## What to produce
Filter the material below so that only lines containing "Integer" remain.

## Material for the task
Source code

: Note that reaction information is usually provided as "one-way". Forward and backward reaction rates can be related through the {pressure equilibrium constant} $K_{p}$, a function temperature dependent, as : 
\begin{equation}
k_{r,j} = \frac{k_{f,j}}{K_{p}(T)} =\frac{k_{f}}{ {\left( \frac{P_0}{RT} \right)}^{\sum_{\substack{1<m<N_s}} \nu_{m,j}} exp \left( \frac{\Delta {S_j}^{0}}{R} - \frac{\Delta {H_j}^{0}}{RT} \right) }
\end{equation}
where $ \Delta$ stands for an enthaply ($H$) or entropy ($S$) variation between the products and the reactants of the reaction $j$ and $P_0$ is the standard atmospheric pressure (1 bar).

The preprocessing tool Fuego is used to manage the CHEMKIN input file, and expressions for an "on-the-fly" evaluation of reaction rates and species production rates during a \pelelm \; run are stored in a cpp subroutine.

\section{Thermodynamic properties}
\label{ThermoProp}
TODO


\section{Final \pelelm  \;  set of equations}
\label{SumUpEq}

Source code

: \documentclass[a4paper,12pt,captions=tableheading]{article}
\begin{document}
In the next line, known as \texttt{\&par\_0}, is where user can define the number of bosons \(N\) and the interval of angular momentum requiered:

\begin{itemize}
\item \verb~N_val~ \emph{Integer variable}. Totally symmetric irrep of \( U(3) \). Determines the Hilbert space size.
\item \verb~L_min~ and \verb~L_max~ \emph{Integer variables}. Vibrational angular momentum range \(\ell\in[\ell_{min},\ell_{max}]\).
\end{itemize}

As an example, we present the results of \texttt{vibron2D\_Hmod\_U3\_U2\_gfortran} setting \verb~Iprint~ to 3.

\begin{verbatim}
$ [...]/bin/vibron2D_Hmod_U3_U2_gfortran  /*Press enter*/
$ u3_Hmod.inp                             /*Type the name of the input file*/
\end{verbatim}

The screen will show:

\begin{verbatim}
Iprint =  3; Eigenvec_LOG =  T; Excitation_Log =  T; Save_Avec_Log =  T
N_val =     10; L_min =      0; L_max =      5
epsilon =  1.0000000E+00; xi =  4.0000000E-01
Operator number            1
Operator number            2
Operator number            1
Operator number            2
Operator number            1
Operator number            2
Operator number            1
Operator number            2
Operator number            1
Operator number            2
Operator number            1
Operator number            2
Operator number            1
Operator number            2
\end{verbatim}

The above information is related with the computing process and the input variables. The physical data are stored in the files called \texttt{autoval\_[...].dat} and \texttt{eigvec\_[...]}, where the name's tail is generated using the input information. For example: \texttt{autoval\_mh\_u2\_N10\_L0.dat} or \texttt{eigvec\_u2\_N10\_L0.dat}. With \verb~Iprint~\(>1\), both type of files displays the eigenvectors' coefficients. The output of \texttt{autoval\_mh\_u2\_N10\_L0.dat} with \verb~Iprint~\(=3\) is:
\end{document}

## Reply to the exercise
\item \verb~N_val~ \emph{Integer variable}. Totally symmetric irrep of \( U(3) \). Determines the Hilbert space size.
\item \verb~L_min~ and \verb~L_max~ \emph{Integer variables}. Vibrational angular momentum range \(\ell\in[\ell_{min},\ell_{max}]\).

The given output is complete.